What defines the success of a romantic relationship? Does breaking up equate to failure?
I don’t think so. If you were to define a successful relationship as one that lasts forever and ever, until death do you and your other half part, then you’ll likely only have one successful relationship in your entire life. And that’s only if you get lucky.
To me, a successful relationship is one that both people get heaps of enjoyment from, and they both find themselves better off after than they were before. (Perhaps not immediately after, because break-ups are often rough. But that’s some of your best growth right there, confronting and dealing with that pain.)
In general, I think we humans have a better approach to business than we do to romance.
You can have many successful business ventures throughout your life. You can start a business, invest in it, work hard to build it up. You learn a bunch of valuable lessons and enjoy the journey. But maybe you get to a point where it’s no longer right for you. Perhaps it’s not generating enough revenue or you’re no longer finding fulfillment in the work. No big deal. You can decide to call it quits, before resentment sets in. You sever ties with the business, no hard feelings. Things had just run their course. Later, you move along to something more fulfilling.

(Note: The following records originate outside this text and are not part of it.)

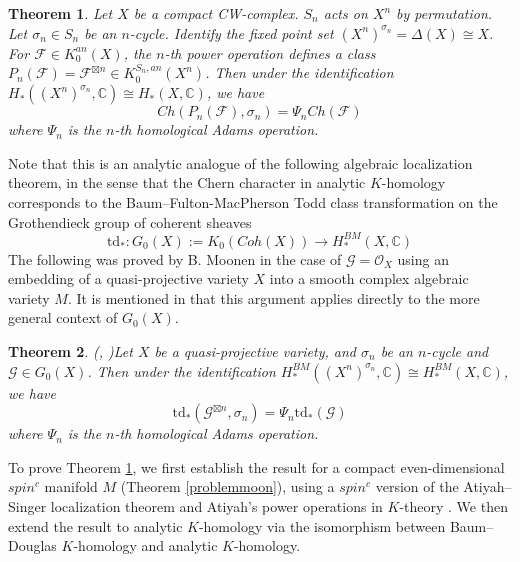 \documentclass[11pt,leqno,twoside]{amsart}
\theoremstyle{plainsl}
\newtheorem{theorem}{Theorem}[section]
\theoremstyle{definition}
\newcommand{\td}{\mathrm{td}}
\begin{document}
\begin{theorem} \label{analyticmoonen}
      Let $X$ be a compact CW-complex. $S_n$ acts on $X^n$ by permutation. Let $\sigma_n\in S_n$ be an $n$-cycle. Identify the fixed point set $(X^n)^{\sigma_n}=\Delta(X) \cong X$. For $\mathcal{F}\in K_0^{an}(X)$, the $n$-th power operation
defines a class   $ P_n(\mathcal{F})=\mathcal{F}^{\boxtimes n} \in K_0^{{S_n},an}(X^n)$.  Then under the identification $H_*((X^n)^{\sigma_n},\mathbb{C})\cong H_*(X,\mathbb{C})$, we have
\begin{equation}\label{eqanalyticmoonen}
    Ch(P_n(\mathcal{F}),\sigma_n)=\Psi_n Ch(\mathcal{F})
\end{equation} 
where $\Psi_n$ is the $n$-th homological Adams operation. 
\end{theorem}











Note that this is an analytic analogue of the following algebraic localization theorem, in the sense that the Chern character in analytic $K$-homology  corresponds to the Baum--Fulton-MacPherson Todd class transformation \cite{BFM} on the Grothendieck group of coherent sheaves $$\td_*:G_0(X):=K_0(Coh(X))\rightarrow H^{BM}_*(X,\mathbb{C})$$ The following was proved by B. Moonen in the case of $\mathcal{G}=\mathcal{O}_X$ using an embedding of a quasi-projective variety $X$ into a smooth complex algebraic variety $M$. It is mentioned in \cite{CMSSY} that this argument applies directly to the more general context of $G_0(X)$.
\begin{theorem} (\cite{M},  \cite[Lemma 3.6]{CMSSY})\label{algebraic_moonen} Let \(X\) be a quasi-projective variety, and  $\sigma_n$ be an $n$-cycle and $\mathcal{G}\in G_0(X)$. Then under the identification $H^{BM}_*((X^n)^{\sigma_n},\mathbb{C})\cong H^{BM}_*(X,\mathbb{C})$, we have
\begin{equation}\label{moonentdeq}
    \td_{*}(\mathcal{G}^{\boxtimes n},\sigma_n)=\Psi_n\td_{*}(\mathcal{G})
\end{equation}
where $\Psi_n$ is the $n$-th homological Adams operation. 
\end{theorem}


To prove Theorem \ref{analyticmoonen}, we first establish the result for a compact even-dimensional $spin^c$ manifold $M$ (Theorem \ref{problemmoon}), using a $spin^c$ version of the Atiyah--Singer localization theorem \cite{AS3} and Atiyah's power operations in $K$-theory \cite{At}. We then extend the result to analytic $K$-homology via the isomorphism between Baum--Douglas $K$-homology \cite{BD} and analytic $K$-homology.
\end{document}
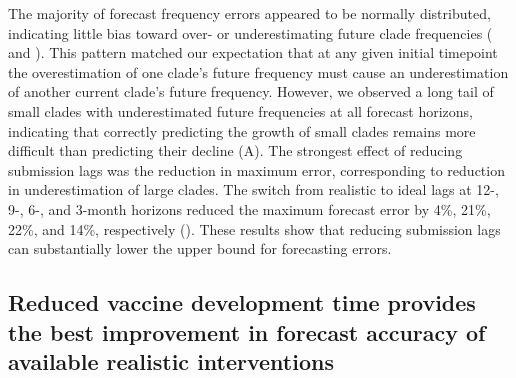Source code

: \documentclass[9pt,lineno]{elife}
\begin{document}
The majority of forecast frequency errors appeared to be normally distributed, indicating little bias toward over- or underestimating future clade frequencies ( and ).
This pattern matched our expectation that at any given initial timepoint the overestimation of one clade's future frequency must cause an underestimation of another current clade's future frequency.
However, we observed a long tail of small clades with underestimated future frequencies at all forecast horizons, indicating that correctly predicting the growth of small clades remains more difficult than predicting their decline (A).
The strongest effect of reducing submission lags was the reduction in maximum error, corresponding to reduction in underestimation of large clades.
The switch from realistic to ideal lags at 12-, 9-, 6-, and 3-month horizons reduced the maximum forecast error by 4\%, 21\%, 22\%, and 14\%, respectively ().
These results show that reducing submission lags can substantially lower the upper bound for forecasting errors.

\subsection{Reduced vaccine development time provides the best improvement in forecast accuracy of available realistic interventions}
\end{document}
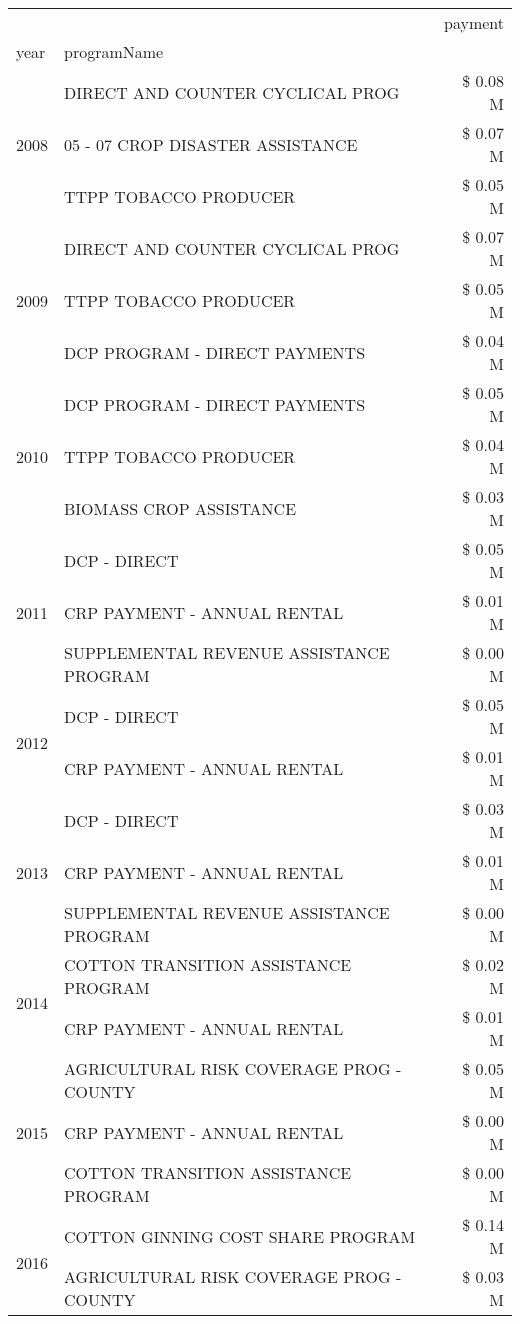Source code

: \begin{tabular}{llr}
\toprule
 &  & payment \\
year & programName &  \\
\midrule
\multirow[t]{3}{*}{2008} & DIRECT AND COUNTER CYCLICAL PROG & \$ 0.08 M \\
 & 05 - 07 CROP DISASTER ASSISTANCE & \$ 0.07 M \\
 & TTPP TOBACCO PRODUCER & \$ 0.05 M \\
\cline{1-3}
\multirow[t]{3}{*}{2009} & DIRECT AND COUNTER CYCLICAL PROG & \$ 0.07 M \\
 & TTPP TOBACCO PRODUCER & \$ 0.05 M \\
 & DCP PROGRAM - DIRECT PAYMENTS & \$ 0.04 M \\
\cline{1-3}
\multirow[t]{3}{*}{2010} & DCP PROGRAM - DIRECT PAYMENTS & \$ 0.05 M \\
 & TTPP TOBACCO PRODUCER & \$ 0.04 M \\
 & BIOMASS CROP ASSISTANCE & \$ 0.03 M \\
\cline{1-3}
\multirow[t]{3}{*}{2011} & DCP - DIRECT & \$ 0.05 M \\
 & CRP PAYMENT - ANNUAL RENTAL & \$ 0.01 M \\
 & SUPPLEMENTAL REVENUE ASSISTANCE PROGRAM & \$ 0.00 M \\
\cline{1-3}
\multirow[t]{2}{*}{2012} & DCP - DIRECT & \$ 0.05 M \\
 & CRP PAYMENT - ANNUAL RENTAL & \$ 0.01 M \\
\cline{1-3}
\multirow[t]{3}{*}{2013} & DCP - DIRECT & \$ 0.03 M \\
 & CRP PAYMENT - ANNUAL RENTAL & \$ 0.01 M \\
 & SUPPLEMENTAL REVENUE ASSISTANCE PROGRAM & \$ 0.00 M \\
\cline{1-3}
\multirow[t]{2}{*}{2014} & COTTON TRANSITION ASSISTANCE PROGRAM & \$ 0.02 M \\
 & CRP PAYMENT - ANNUAL RENTAL & \$ 0.01 M \\
\cline{1-3}
\multirow[t]{3}{*}{2015} & AGRICULTURAL RISK COVERAGE PROG - COUNTY & \$ 0.05 M \\
 & CRP PAYMENT - ANNUAL RENTAL & \$ 0.00 M \\
 & COTTON TRANSITION ASSISTANCE PROGRAM & \$ 0.00 M \\
\cline{1-3}
\multirow[t]{3}{*}{2016} & COTTON GINNING COST SHARE PROGRAM & \$ 0.14 M \\
 & AGRICULTURAL RISK COVERAGE PROG - COUNTY & \$ 0.03 M \\

\end{tabular}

Why can’t we do the same with romance?
You get into a relationship with someone, you both have great times together, but then you realize that it’s not meant to be forever, or your lives take you in different directions, you grow apart. No worries. You can both leave the relationship with mutual respect and best wishes.
It doesn’t have to be a bad thing, the end. You don’t have to hate each other’s guts before calling it quits. I’ve ended relationships before that had been going well. It just felt like the right thing to do, the right time to move on. I don’t consider those relationships failures. Far from it.
I believe failure only happens when we become attached to a specific outcome. Whether in business or romance, success shouldn’t be defined by the outcome, but rather by what we learn along the way, and the experiences/memories we’re left with.
Some people are out there waiting for the one perfect partner or the one perfect business opportunity, terrified of getting into something uncertain and risking failure. I say fuck that. It’s never going to be perfect, and it’s impossible to avoid that traditional definition of failure, no matter how picky you might be.
I say make the best of what’s presented to you, jump on those opportunities, and then aim to make the most of the experience. Learn all you can while you’re in it, then happily move along to whatever comes next.
That, to me, is success, whether in business or romance.